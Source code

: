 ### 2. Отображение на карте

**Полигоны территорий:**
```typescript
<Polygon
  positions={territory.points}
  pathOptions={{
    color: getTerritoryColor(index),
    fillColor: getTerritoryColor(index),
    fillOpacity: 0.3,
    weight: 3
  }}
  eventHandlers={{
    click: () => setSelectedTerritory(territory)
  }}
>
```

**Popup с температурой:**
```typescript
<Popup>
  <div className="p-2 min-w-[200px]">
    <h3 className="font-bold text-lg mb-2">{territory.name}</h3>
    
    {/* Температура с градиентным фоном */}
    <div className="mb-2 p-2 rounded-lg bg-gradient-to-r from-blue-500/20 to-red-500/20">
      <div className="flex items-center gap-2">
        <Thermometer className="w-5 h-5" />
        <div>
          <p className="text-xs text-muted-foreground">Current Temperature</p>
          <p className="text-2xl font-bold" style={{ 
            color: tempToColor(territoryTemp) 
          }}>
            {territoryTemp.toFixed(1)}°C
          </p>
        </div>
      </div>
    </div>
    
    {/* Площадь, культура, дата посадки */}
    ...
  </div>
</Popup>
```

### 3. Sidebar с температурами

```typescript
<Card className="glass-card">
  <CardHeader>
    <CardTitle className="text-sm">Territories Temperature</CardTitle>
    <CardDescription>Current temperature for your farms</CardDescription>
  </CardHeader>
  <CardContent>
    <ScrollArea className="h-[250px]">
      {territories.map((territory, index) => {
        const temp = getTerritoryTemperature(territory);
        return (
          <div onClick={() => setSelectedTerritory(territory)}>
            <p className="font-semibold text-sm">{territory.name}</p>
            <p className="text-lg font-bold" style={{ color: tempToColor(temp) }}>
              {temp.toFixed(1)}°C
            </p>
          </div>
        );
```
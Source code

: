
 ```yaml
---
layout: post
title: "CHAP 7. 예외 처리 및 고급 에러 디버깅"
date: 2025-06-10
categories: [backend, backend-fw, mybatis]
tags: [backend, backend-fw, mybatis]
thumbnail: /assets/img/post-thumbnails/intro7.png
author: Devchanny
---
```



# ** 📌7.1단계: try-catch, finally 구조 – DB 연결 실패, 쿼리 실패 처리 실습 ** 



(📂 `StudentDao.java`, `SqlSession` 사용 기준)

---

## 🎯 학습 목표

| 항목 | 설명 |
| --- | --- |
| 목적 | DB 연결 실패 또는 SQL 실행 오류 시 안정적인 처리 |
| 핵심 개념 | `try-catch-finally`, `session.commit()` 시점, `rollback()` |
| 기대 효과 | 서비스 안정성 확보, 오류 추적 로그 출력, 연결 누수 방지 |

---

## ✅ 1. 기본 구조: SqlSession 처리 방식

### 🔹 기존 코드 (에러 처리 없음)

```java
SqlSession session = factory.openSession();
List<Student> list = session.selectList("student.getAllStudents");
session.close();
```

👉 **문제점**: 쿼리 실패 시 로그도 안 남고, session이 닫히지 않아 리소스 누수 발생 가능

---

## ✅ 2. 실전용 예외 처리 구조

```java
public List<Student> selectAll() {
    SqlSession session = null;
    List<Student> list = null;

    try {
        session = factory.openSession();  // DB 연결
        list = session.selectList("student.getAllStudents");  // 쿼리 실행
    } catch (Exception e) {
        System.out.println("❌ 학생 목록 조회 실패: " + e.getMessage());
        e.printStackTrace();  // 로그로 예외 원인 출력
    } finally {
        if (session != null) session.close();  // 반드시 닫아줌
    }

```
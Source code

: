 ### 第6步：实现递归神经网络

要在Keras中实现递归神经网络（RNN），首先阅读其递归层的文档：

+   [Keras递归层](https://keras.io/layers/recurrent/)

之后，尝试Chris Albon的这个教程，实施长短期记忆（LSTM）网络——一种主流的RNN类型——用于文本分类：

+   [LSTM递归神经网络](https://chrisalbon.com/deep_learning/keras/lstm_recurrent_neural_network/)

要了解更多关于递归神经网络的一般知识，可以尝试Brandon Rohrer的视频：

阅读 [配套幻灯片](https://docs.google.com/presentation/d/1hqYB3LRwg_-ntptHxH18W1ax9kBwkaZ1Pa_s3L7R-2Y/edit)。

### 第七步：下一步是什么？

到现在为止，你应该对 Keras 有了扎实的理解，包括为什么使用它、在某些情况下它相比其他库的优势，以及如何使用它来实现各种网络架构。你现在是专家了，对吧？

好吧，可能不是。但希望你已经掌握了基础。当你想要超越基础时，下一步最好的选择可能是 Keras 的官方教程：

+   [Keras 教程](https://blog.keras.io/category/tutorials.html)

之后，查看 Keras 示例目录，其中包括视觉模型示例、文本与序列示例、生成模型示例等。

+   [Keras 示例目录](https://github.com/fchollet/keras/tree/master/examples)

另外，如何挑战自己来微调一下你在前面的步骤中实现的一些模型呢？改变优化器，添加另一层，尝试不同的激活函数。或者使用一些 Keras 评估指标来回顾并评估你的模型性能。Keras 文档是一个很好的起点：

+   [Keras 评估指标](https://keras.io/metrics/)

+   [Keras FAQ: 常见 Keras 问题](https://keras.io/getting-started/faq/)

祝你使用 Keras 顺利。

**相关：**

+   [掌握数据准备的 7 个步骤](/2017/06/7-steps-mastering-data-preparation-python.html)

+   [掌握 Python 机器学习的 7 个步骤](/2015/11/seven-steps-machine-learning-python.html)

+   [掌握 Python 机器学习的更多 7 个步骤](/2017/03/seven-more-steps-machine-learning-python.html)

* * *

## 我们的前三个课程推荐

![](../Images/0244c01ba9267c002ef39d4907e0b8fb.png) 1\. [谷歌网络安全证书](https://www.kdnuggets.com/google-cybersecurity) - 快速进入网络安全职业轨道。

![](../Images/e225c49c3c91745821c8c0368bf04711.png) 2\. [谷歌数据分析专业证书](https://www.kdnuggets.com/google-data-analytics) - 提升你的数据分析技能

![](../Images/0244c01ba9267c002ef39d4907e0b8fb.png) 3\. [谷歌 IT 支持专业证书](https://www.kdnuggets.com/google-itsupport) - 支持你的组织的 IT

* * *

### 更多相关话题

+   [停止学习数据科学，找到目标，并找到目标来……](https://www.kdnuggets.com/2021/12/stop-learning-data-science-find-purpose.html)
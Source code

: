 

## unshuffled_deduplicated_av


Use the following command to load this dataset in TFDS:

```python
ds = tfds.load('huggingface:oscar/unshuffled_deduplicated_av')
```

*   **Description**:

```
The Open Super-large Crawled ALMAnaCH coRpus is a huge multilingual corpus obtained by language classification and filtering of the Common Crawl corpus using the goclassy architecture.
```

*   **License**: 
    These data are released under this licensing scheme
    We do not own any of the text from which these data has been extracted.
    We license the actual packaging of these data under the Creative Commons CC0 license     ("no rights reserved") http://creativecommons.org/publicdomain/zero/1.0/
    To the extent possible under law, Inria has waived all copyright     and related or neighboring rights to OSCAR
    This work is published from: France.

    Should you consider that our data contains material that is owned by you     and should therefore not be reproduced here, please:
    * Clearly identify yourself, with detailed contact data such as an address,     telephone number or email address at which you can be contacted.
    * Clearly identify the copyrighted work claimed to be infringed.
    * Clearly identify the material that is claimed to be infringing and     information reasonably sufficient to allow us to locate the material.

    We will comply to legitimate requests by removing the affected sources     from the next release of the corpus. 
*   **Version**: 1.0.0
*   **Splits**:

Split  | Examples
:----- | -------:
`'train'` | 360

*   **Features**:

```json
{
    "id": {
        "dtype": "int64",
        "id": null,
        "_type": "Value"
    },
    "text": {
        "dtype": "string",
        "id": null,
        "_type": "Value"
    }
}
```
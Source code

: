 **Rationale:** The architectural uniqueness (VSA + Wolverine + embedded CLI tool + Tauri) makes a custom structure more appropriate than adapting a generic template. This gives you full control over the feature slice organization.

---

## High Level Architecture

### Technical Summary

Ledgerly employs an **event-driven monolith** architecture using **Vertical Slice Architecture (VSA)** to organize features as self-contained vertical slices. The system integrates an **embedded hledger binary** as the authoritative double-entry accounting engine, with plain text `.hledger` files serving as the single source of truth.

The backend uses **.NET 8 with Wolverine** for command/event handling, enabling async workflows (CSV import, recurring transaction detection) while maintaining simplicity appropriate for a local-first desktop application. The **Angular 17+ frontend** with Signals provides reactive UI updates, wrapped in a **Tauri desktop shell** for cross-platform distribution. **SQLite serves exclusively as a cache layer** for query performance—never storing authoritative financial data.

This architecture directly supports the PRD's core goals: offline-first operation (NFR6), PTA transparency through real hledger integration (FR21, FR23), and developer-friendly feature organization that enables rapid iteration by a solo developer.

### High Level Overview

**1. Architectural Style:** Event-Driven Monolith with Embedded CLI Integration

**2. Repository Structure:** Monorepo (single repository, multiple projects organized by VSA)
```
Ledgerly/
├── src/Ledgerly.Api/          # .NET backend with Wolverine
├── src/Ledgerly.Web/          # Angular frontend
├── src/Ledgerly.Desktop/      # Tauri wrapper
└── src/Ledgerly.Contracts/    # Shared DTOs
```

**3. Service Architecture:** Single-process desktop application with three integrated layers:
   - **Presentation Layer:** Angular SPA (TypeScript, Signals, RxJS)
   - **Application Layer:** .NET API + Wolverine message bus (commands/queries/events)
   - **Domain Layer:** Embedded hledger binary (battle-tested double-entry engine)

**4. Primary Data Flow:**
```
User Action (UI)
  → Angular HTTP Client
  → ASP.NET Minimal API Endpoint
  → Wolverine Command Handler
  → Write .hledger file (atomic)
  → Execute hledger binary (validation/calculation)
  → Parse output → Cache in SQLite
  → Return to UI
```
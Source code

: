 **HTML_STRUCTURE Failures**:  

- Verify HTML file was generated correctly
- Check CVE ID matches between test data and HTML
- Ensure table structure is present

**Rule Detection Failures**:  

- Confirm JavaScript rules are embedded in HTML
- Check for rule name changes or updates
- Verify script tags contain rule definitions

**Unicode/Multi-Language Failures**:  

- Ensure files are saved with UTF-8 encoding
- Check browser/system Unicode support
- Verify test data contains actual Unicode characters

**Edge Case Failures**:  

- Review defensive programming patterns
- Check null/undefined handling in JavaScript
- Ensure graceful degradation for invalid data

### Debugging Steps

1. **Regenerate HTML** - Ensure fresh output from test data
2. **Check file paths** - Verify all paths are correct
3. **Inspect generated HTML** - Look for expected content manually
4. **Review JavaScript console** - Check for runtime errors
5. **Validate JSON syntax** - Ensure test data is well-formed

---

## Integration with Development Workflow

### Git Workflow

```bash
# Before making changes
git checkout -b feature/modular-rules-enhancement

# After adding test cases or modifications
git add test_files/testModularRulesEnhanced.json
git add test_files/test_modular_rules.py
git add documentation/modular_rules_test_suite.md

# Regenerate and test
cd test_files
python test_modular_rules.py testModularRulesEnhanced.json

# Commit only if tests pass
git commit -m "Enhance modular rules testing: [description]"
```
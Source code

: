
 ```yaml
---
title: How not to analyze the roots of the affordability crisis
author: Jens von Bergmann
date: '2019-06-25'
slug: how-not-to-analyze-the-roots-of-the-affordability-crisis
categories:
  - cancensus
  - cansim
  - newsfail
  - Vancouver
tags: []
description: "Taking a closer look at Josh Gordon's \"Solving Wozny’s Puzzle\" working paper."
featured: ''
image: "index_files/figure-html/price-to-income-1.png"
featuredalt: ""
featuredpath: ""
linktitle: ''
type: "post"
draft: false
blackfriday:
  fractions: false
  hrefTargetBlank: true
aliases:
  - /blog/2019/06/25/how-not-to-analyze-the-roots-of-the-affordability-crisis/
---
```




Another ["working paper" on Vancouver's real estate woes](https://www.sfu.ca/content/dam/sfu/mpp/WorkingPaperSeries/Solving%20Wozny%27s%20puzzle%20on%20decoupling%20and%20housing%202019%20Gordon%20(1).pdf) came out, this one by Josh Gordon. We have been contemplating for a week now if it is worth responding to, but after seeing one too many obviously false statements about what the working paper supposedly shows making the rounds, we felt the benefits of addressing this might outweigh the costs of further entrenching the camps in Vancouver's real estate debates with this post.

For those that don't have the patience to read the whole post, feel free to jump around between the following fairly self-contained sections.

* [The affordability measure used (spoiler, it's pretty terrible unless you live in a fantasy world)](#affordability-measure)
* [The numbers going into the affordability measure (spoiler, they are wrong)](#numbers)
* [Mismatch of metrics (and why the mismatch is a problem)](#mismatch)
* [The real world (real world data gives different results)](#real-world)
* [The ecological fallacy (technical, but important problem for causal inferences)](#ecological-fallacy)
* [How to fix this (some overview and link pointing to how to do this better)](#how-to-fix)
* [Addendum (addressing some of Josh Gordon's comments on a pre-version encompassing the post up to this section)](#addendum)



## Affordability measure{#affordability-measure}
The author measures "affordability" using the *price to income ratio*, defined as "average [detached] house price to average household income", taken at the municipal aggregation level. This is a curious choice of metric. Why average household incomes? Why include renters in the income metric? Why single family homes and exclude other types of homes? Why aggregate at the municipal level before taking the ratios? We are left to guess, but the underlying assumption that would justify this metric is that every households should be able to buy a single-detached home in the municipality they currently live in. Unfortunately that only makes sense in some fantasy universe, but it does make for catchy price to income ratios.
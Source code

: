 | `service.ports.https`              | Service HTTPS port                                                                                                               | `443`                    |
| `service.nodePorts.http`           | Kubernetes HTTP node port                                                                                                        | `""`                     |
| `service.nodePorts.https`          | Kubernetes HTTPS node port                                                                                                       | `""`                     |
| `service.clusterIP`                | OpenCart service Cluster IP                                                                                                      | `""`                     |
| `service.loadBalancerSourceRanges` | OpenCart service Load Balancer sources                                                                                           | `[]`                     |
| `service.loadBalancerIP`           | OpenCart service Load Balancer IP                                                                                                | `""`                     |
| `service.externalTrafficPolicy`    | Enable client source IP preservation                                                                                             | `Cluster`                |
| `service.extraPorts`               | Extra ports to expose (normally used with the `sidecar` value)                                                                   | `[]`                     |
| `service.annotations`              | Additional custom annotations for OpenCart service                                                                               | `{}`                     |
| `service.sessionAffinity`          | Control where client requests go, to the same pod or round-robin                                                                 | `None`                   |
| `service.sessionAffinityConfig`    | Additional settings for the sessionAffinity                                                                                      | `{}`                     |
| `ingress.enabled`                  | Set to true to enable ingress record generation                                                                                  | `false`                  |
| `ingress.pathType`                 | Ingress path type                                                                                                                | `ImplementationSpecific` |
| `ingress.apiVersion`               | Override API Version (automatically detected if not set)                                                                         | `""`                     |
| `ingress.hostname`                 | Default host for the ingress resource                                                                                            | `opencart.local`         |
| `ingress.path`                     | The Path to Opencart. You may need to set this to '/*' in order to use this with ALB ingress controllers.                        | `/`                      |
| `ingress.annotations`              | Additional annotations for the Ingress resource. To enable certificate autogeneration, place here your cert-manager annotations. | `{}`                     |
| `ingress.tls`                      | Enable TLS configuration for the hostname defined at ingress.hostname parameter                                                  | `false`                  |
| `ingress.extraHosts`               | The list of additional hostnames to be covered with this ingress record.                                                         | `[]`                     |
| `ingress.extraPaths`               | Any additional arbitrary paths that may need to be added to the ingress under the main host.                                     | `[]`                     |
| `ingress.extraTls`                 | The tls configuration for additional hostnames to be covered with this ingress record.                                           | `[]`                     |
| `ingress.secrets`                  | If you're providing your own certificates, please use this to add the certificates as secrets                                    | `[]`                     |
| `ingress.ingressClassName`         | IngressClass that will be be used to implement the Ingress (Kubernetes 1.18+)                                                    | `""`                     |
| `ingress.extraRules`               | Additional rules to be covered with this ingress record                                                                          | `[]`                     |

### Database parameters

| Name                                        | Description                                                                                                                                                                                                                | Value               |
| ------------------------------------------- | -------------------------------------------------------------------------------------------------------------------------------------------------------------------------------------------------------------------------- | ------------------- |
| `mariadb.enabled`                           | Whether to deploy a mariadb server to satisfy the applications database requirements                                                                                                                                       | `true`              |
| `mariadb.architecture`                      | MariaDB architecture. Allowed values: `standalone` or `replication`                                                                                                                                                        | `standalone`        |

TRY IT: Scan the material for the string "actual". Copy each line where it appears.

THE ANSWER:
    We license the actual packaging of these data under the Creative Commons CC0 license     ("no rights reserved") http://creativecommons.org/publicdomain/zero/1.0/
- Verify test data contains actual Unicode characters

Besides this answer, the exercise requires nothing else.